#### SOURCE RECORDS
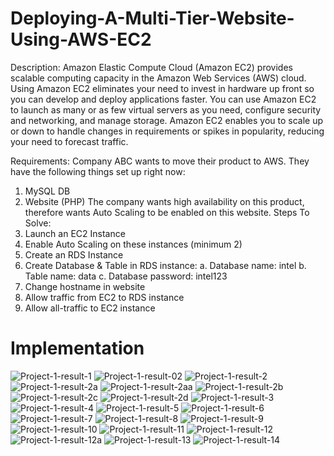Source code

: # Deploying-A-Multi-Tier-Website-Using-AWS-EC2

Description:
Amazon Elastic Compute Cloud (Amazon EC2) provides scalable computing
capacity in the Amazon Web Services (AWS) cloud. Using Amazon EC2
eliminates your need to invest in hardware up front so you can develop and
deploy applications faster. You can use Amazon EC2 to launch as many or as
few virtual servers as you need, configure security and networking, and manage
storage. Amazon EC2 enables you to scale up or down to handle changes in
requirements or spikes in popularity, reducing your need to forecast traffic.

Requirements:
Company ABC wants to move their product to AWS. They have the following
things set up right now:
1. MySQL DB
2. Website (PHP)
The company wants high availability on this product, therefore wants Auto
Scaling to be enabled on this website.
Steps To Solve:
1. Launch an EC2 Instance
2. Enable Auto Scaling on these instances (minimum 2)
3. Create an RDS Instance
4. Create Database & Table in RDS instance:
a. Database name: intel
b. Table name: data
c. Database password: intel123
5. Change hostname in website
6. Allow traffic from EC2 to RDS instance
7. Allow all-traffic to EC2 instance

# Implementation
![Project-1-result-1](https://github.com/ritesh-sambhe/MyHandsOnProjects/assets/144586067/f5ba45e7-665b-43f8-bc5e-a532845ba21d)
![Project-1-result-02](https://github.com/ritesh-sambhe/MyHandsOnProjects/assets/144586067/de3a268f-bbff-4d46-a82b-4c0780358d01)
![Project-1-result-2](https://github.com/ritesh-sambhe/MyHandsOnProjects/assets/144586067/1b1882ba-5eb6-4404-a1a4-db8d379ea61a)
![Project-1-result-2a](https://github.com/ritesh-sambhe/MyHandsOnProjects/assets/144586067/2b0fa061-20b0-411b-910e-5e40b8598db4)
![Project-1-result-2aa](https://github.com/ritesh-sambhe/MyHandsOnProjects/assets/144586067/b716e128-7d9d-42eb-a30d-89b6b3dd942c)
![Project-1-result-2b](https://github.com/ritesh-sambhe/MyHandsOnProjects/assets/144586067/15be843e-2a92-4351-a01b-870912fe6bd0)
![Project-1-result-2c](https://github.com/ritesh-sambhe/MyHandsOnProjects/assets/144586067/15ab8297-c4a1-455f-b18b-4af396c0f4d6)
![Project-1-result-2d](https://github.com/ritesh-sambhe/MyHandsOnProjects/assets/144586067/ee95877b-6b84-42b8-bed0-abc94eec453b)
![Project-1-result-3](https://github.com/ritesh-sambhe/MyHandsOnProjects/assets/144586067/9145a80d-a645-411b-b869-4c517f9b97ec)
![Project-1-result-4](https://github.com/ritesh-sambhe/MyHandsOnProjects/assets/144586067/d352eb23-41aa-4e57-b118-bac9a441b5b8)
![Project-1-result-5](https://github.com/ritesh-sambhe/MyHandsOnProjects/assets/144586067/e217f7d2-be6a-4a62-af9f-0fef74a1834a)
![Project-1-result-6](https://github.com/ritesh-sambhe/MyHandsOnProjects/assets/144586067/def4529f-d90b-4b7b-acfc-db0f45ac6101)
![Project-1-result-7](https://github.com/ritesh-sambhe/MyHandsOnProjects/assets/144586067/e5b84819-c8a2-484f-b26d-ed290e3d7f47)
![Project-1-result-8](https://github.com/ritesh-sambhe/MyHandsOnProjects/assets/144586067/c89cfdc2-fac4-4bbf-86fd-9c6b7d8c329e)
![Project-1-result-9](https://github.com/ritesh-sambhe/MyHandsOnProjects/assets/144586067/60521873-0047-43f9-8cdb-64b46d16bcc3)
![Project-1-result-10](https://github.com/ritesh-sambhe/MyHandsOnProjects/assets/144586067/b667a705-3d30-42c3-b618-88760b217baf)
![Project-1-result-11](https://github.com/ritesh-sambhe/MyHandsOnProjects/assets/144586067/061e1b71-0e3b-4463-96fa-535b34a1ec06)
![Project-1-result-12](https://github.com/ritesh-sambhe/MyHandsOnProjects/assets/144586067/75cc10f6-5103-4bda-a752-bc53a26d6212)
![Project-1-result-12a](https://github.com/ritesh-sambhe/MyHandsOnProjects/assets/144586067/79652abd-4105-4270-90c4-25aeda96d9cc)
![Project-1-result-13](https://github.com/ritesh-sambhe/MyHandsOnProjects/assets/144586067/07e55589-7b1f-45ae-a557-5a2e479c2dc7)
![Project-1-result-14](https://github.com/ritesh-sambhe/MyHandsOnProjects/assets/144586067/0f06aa6c-a261-454f-9118-59b0bc52335f)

#### EXERCISE AIM
Filter the records above down to the lines that hold the string "Database".

#### WRITTEN REPLY
4. Create Database & Table in RDS instance:
a. Database name: intel
c. Database password: intel123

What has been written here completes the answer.